When the spots hit, they look great. The John Woo dropkick into the light tubes Janela is holding is a great visual (most likely because it genuinely fucked up Janelas arm), and there are a handful of moments like that scattered throughout. The problem is that none of them really matter. Big ideas come and go without consequence. A Razor’s Edge through light tubes lands early and is almost immediately brushed off. A superplex off the ladder through chairs and tubes looks brutal, but both men are back up soon after, moving on like it never happened. The violence is there, but the weight behind it isn’t.
That’s the issue that hangs over the entire match. There’s no sense of escalation because everything is treated the same. Light tubes break constantly, shots are exchanged, and neither man really sells in a way that makes anything feel different from what came before. Janela taking a bundle of tubes to the head and immediately firing up, only for Takeda to do the same soon after, sums it up pretty well. The match becomes a loop of impact without consequence.
There are also moments where it drifts into things that don’t quite fit. The scissors-based offense feels more awkward than effective, especially when there are better, more natural ways to create that kind of visual. There’s also a random fighting spirit exchange built around german suplexes that feels completely out of place.
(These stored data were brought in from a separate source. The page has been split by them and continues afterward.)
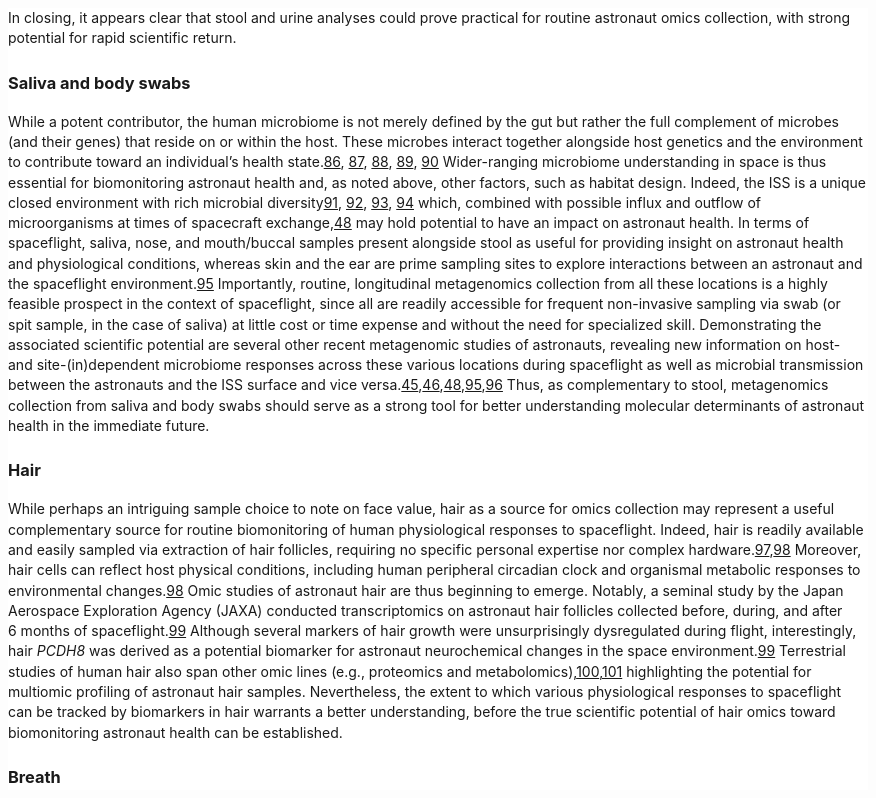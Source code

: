 In closing, it appears clear that stool and urine analyses could prove practical for routine astronaut omics collection, with strong potential for rapid scientific return.

### Saliva and body swabs

While a potent contributor, the human microbiome is not merely defined by the gut but rather the full complement of microbes (and their genes) that reside on or within the host. These microbes interact together alongside host genetics and the environment to contribute toward an individual’s health state.[86](#bib86), [87](#bib87), [88](#bib88), [89](#bib89), [90](#bib90) Wider-ranging microbiome understanding in space is thus essential for biomonitoring astronaut health and, as noted above, other factors, such as habitat design. Indeed, the ISS is a unique closed environment with rich microbial diversity[91](#bib91), [92](#bib92), [93](#bib93), [94](#bib94) which, combined with possible influx and outflow of microorganisms at times of spacecraft exchange,[48](#bib48) may hold potential to have an impact on astronaut health. In terms of spaceflight, saliva, nose, and mouth/buccal samples present alongside stool as useful for providing insight on astronaut health and physiological conditions, whereas skin and the ear are prime sampling sites to explore interactions between an astronaut and the spaceflight environment.[95](#bib95) Importantly, routine, longitudinal metagenomics collection from all these locations is a highly feasible prospect in the context of spaceflight, since all are readily accessible for frequent non-invasive sampling via swab (or spit sample, in the case of saliva) at little cost or time expense and without the need for specialized skill. Demonstrating the associated scientific potential are several other recent metagenomic studies of astronauts, revealing new information on host- and site-(in)dependent microbiome responses across these various locations during spaceflight as well as microbial transmission between the astronauts and the ISS surface and vice versa.[45](#bib45),[46](#bib46),[48](#bib48),[95](#bib95),[96](#bib96) Thus, as complementary to stool, metagenomics collection from saliva and body swabs should serve as a strong tool for better understanding molecular determinants of astronaut health in the immediate future.

### Hair

While perhaps an intriguing sample choice to note on face value, hair as a source for omics collection may represent a useful complementary source for routine biomonitoring of human physiological responses to spaceflight. Indeed, hair is readily available and easily sampled via extraction of hair follicles, requiring no specific personal expertise nor complex hardware.[97](#bib97),[98](#bib98) Moreover, hair cells can reflect host physical conditions, including human peripheral circadian clock and organismal metabolic responses to environmental changes.[98](#bib98) Omic studies of astronaut hair are thus beginning to emerge. Notably, a seminal study by the Japan Aerospace Exploration Agency (JAXA) conducted transcriptomics on astronaut hair follicles collected before, during, and after 6 months of spaceflight.[99](#bib99) Although several markers of hair growth were unsurprisingly dysregulated during flight, interestingly, hair *PCDH8* was derived as a potential biomarker for astronaut neurochemical changes in the space environment.[99](#bib99) Terrestrial studies of human hair also span other omic lines (e.g., proteomics and metabolomics),[100](#bib100),[101](#bib101) highlighting the potential for multiomic profiling of astronaut hair samples. Nevertheless, the extent to which various physiological responses to spaceflight can be tracked by biomarkers in hair warrants a better understanding, before the true scientific potential of hair omics toward biomonitoring astronaut health can be established.

### Breath
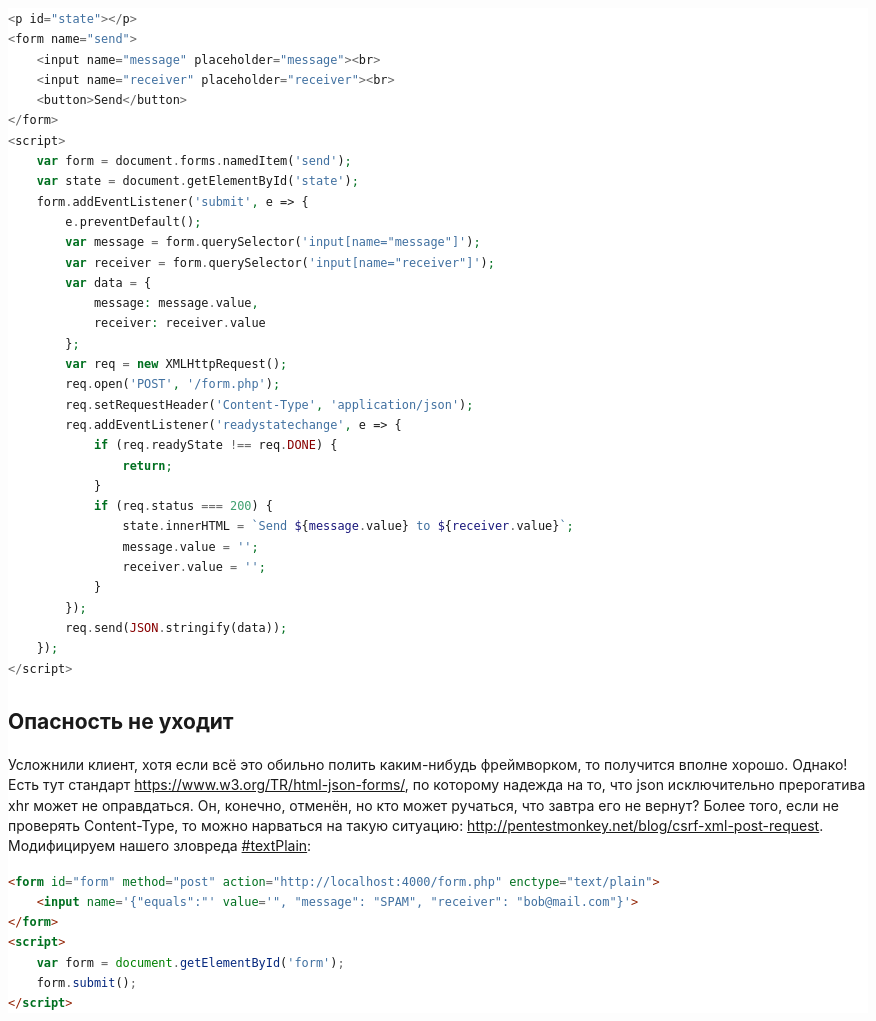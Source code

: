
 ```php
<p id="state"></p>
<form name="send">
    <input name="message" placeholder="message"><br>
    <input name="receiver" placeholder="receiver"><br>
    <button>Send</button>
</form>
<script>
    var form = document.forms.namedItem('send');
    var state = document.getElementById('state');
    form.addEventListener('submit', e => {
        e.preventDefault();
        var message = form.querySelector('input[name="message"]');
        var receiver = form.querySelector('input[name="receiver"]');
        var data = {
            message: message.value,
            receiver: receiver.value
        };
        var req = new XMLHttpRequest();
        req.open('POST', '/form.php');
        req.setRequestHeader('Content-Type', 'application/json');
        req.addEventListener('readystatechange', e => {
            if (req.readyState !== req.DONE) {
                return;
            }
            if (req.status === 200) {
                state.innerHTML = `Send ${message.value} to ${receiver.value}`;
                message.value = '';
                receiver.value = '';
            }
        });
        req.send(JSON.stringify(data));
    });
</script>
```

## Опасность не уходит

Усложнили клиент, хотя если всё это обильно полить каким-нибудь фреймворком, то получится вполне хорошо. Однако! Есть тут стандарт https://www.w3.org/TR/html-json-forms/, по которому надежда на то, что json исключительно прерогатива xhr может не оправдаться. Он, конечно, отменён, но кто может ручаться, что завтра его не вернут? Более того, если не проверять Content-Type, то можно нарваться на такую ситуацию: http://pentestmonkey.net/blog/csrf-xml-post-request. Модифицируем нашего зловреда [#textPlain](https://github.com/vporoshok/csrf-test/tree/textPlain):
```html
<form id="form" method="post" action="http://localhost:4000/form.php" enctype="text/plain">
    <input name='{"equals":"' value='", "message": "SPAM", "receiver": "bob@mail.com"}'>
</form>
<script>
    var form = document.getElementById('form');
    form.submit();
</script>
```
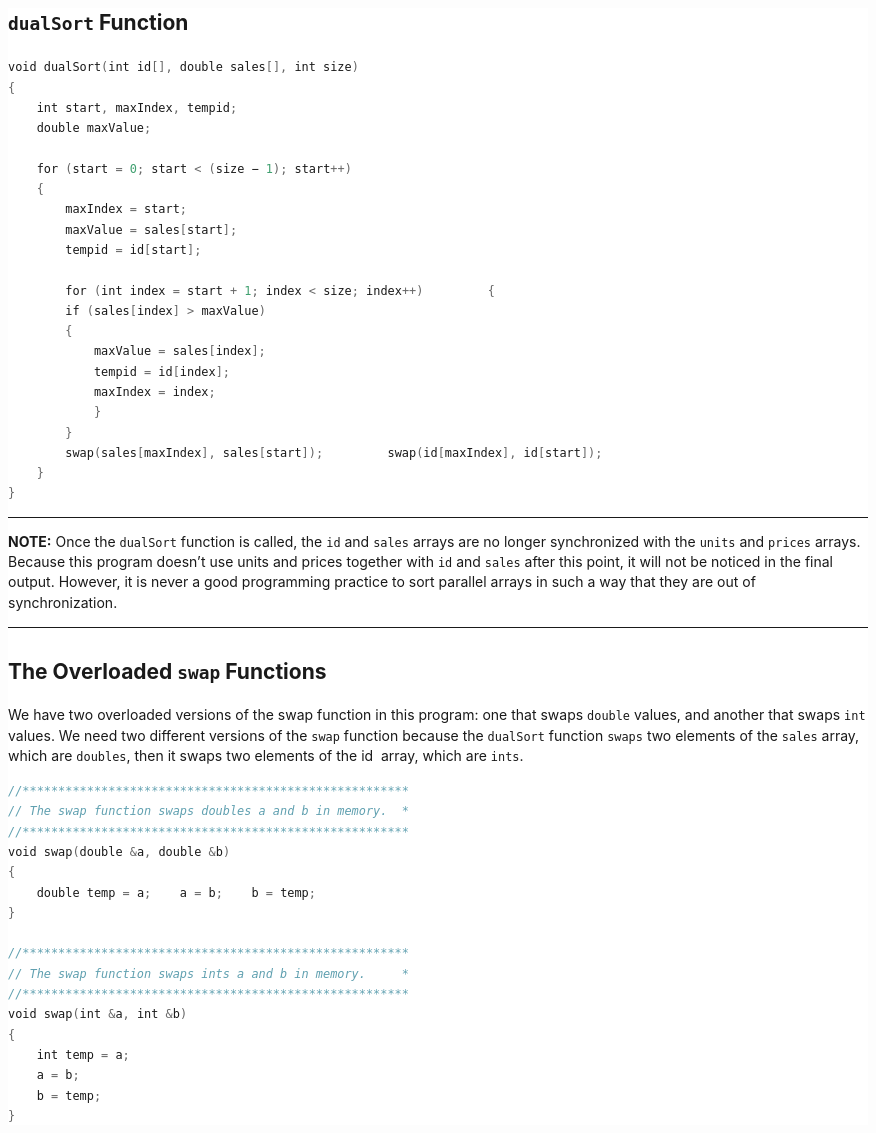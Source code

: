 ## `dualSort` Function
```c++
void dualSort(int id[], double sales[], int size)
{
	int start, maxIndex, tempid;
	double maxValue;

	for (start = 0; start < (size − 1); start++)
	{
		maxIndex = start;
		maxValue = sales[start];
		tempid = id[start]; 

		for (int index = start + 1; index < size; index++)         {
		if (sales[index] > maxValue)
		{
			maxValue = sales[index];
			tempid = id[index];
			maxIndex = index;
			}
		}
		swap(sales[maxIndex], sales[start]);         swap(id[maxIndex], id[start]);
	}
}
```

***
**NOTE:** Once the `dualSort` function is called, the `id` and `sales` arrays are no longer synchronized with the `units` and `prices` arrays. Because this program doesn’t use units and prices together with `id` and `sales` after this point, it will not be noticed in the final output. However, it is never a good programming practice to sort parallel arrays in such a way that they are out of synchronization.
***
## The Overloaded `swap` Functions
We have two overloaded versions of the swap function in this program: one that swaps `double` values, and another that swaps `int` values. We need two different versions of the `swap` function because the `dualSort` function `swaps` two elements of the `sales` array, which are `doubles`, then it swaps two elements of the id  array, which are `ints`. 
```c++
//******************************************************
// The swap function swaps doubles a and b in memory.  *
//****************************************************** 
void swap(double &a, double &b)
{
	double temp = a;    a = b;    b = temp;
}

//******************************************************
// The swap function swaps ints a and b in memory.     *
//******************************************************
void swap(int &a, int &b)
{
	int temp = a;
	a = b;
	b = temp;
}
```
It’s the kind of spot that’s meant to carry weight (at some point long ago before it was overdone to death), but here it just comes off like cheap imitation with very little purpose.
Even the finishing stretch, which should be the payoff, doesn’t fully land. The near falls get reactions from the crowd, but it feels more like a conditioned response than something the match has actually earned. Without the groundwork, those moments don’t have much to stand on beyond the expectation that they should matter.
There are good ideas here, and some of the visuals are genuinely strong. The light tubes look and sound great, and in isolation, a lot of these spots would hold up. But as a complete match, it never finds its footing. It ends up feeling like a collection of clips rather than a cohesive whole, something that might play better in short gifs than it does over its full runtime.
A hollow husk of a dream match concept that ends up looking closer to a nightmare.